### Listed records
════

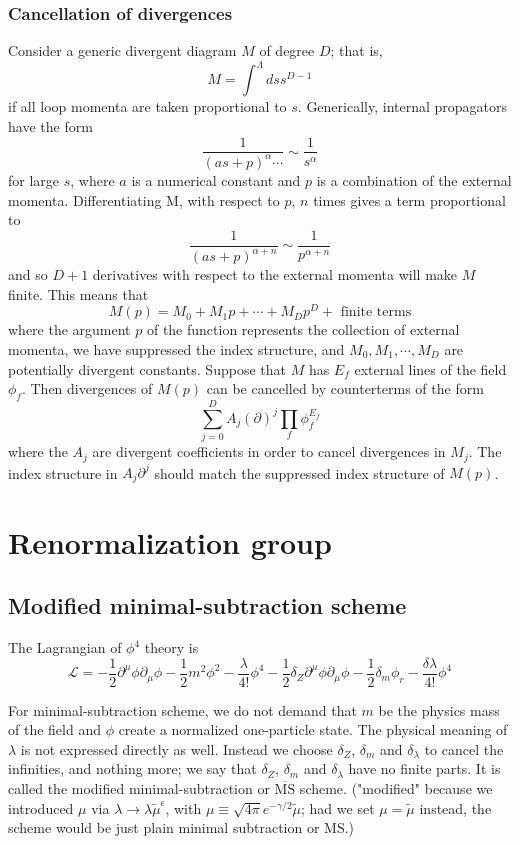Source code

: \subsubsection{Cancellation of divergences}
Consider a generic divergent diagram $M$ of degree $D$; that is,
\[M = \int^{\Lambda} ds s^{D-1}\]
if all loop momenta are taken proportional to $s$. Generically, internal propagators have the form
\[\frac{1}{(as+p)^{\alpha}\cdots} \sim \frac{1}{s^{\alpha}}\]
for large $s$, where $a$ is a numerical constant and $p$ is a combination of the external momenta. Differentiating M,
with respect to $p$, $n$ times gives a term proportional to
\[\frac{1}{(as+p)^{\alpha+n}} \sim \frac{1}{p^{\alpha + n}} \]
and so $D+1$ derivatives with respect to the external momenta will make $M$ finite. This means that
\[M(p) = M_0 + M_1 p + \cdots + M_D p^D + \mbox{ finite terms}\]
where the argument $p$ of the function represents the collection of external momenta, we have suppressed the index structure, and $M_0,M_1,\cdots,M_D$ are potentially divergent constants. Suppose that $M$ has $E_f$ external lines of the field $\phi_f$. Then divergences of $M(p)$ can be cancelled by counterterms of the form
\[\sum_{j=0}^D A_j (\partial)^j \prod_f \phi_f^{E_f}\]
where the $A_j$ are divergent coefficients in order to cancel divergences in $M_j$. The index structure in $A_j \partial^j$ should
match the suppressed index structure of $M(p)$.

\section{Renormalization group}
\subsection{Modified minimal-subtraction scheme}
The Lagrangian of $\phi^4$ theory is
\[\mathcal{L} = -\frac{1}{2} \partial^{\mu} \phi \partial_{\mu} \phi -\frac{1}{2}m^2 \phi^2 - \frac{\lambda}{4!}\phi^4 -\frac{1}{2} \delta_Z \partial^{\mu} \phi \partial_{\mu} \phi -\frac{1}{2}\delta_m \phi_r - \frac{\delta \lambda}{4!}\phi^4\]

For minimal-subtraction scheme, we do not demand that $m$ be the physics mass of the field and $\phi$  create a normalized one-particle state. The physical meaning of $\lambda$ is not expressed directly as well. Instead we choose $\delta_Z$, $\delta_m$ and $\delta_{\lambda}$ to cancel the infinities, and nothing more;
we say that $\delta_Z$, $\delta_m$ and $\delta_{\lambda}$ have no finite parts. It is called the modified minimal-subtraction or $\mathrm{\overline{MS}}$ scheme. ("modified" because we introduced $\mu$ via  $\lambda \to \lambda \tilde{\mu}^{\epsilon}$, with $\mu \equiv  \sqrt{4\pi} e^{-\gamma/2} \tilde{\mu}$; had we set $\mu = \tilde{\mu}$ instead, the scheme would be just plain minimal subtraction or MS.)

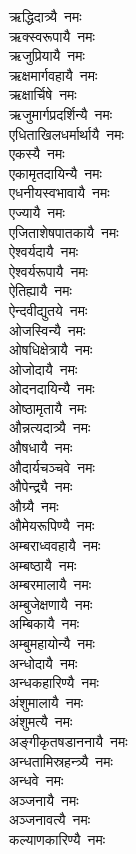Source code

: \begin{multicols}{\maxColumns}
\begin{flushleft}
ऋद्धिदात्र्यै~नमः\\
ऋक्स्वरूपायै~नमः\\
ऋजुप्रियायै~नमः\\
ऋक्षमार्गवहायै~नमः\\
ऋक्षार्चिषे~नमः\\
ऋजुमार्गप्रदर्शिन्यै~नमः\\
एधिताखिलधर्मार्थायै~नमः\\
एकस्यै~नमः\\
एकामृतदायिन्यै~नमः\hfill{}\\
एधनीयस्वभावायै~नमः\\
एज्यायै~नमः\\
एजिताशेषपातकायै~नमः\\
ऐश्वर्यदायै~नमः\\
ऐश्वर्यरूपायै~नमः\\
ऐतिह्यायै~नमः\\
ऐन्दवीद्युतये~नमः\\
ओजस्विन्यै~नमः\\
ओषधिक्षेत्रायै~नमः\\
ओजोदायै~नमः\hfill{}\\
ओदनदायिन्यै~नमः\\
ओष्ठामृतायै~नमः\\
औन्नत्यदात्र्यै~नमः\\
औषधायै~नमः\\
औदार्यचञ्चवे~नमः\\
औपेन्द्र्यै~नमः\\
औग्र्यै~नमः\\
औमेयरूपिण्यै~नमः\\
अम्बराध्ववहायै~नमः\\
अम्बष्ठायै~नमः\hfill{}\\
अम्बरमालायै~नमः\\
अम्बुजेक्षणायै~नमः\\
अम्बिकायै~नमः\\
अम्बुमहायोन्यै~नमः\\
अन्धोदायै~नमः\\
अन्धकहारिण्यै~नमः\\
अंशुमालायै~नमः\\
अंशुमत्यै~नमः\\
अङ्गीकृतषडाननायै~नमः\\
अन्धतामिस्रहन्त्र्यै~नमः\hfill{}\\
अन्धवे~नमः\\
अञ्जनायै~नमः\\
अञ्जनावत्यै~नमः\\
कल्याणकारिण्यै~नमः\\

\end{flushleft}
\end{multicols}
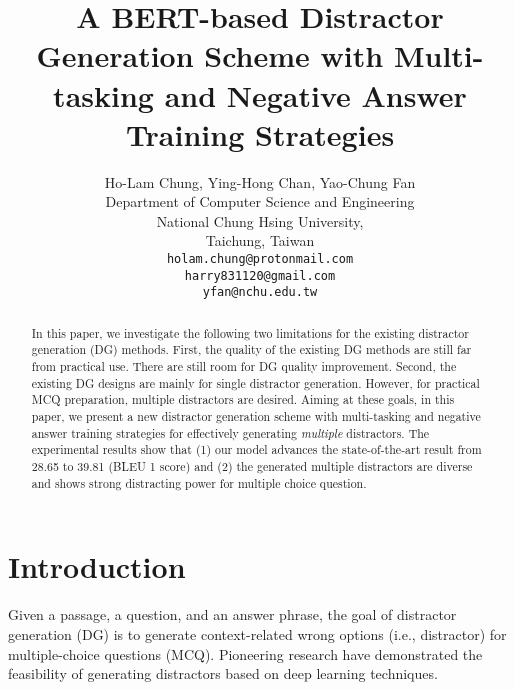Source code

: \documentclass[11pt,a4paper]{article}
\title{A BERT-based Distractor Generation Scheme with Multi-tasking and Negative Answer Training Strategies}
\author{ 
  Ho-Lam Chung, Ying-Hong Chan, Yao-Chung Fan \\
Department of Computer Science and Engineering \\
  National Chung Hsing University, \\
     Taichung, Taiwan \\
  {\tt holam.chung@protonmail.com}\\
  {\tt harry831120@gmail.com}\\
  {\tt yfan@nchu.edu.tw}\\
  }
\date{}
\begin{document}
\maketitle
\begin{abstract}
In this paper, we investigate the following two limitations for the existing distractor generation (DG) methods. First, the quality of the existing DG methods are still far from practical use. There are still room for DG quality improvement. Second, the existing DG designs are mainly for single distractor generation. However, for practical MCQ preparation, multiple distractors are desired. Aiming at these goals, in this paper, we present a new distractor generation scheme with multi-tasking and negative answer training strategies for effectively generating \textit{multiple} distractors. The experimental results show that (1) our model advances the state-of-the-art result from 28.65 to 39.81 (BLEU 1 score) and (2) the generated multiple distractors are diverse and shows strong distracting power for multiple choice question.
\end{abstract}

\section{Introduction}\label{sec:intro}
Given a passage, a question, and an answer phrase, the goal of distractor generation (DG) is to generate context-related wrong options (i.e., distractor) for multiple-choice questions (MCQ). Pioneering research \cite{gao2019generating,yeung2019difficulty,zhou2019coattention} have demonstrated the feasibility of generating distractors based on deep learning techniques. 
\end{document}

════

### Task prompt
Copy whichever lines in the listing above contain the word "external".

### Completed exercise
for large $s$, where $a$ is a numerical constant and $p$ is a combination of the external momenta. Differentiating M,
and so $D+1$ derivatives with respect to the external momenta will make $M$ finite. This means that
where the argument $p$ of the function represents the collection of external momenta, we have suppressed the index structure, and $M_0,M_1,\cdots,M_D$ are potentially divergent constants. Suppose that $M$ has $E_f$ external lines of the field $\phi_f$. Then divergences of $M(p)$ can be cancelled by counterterms of the form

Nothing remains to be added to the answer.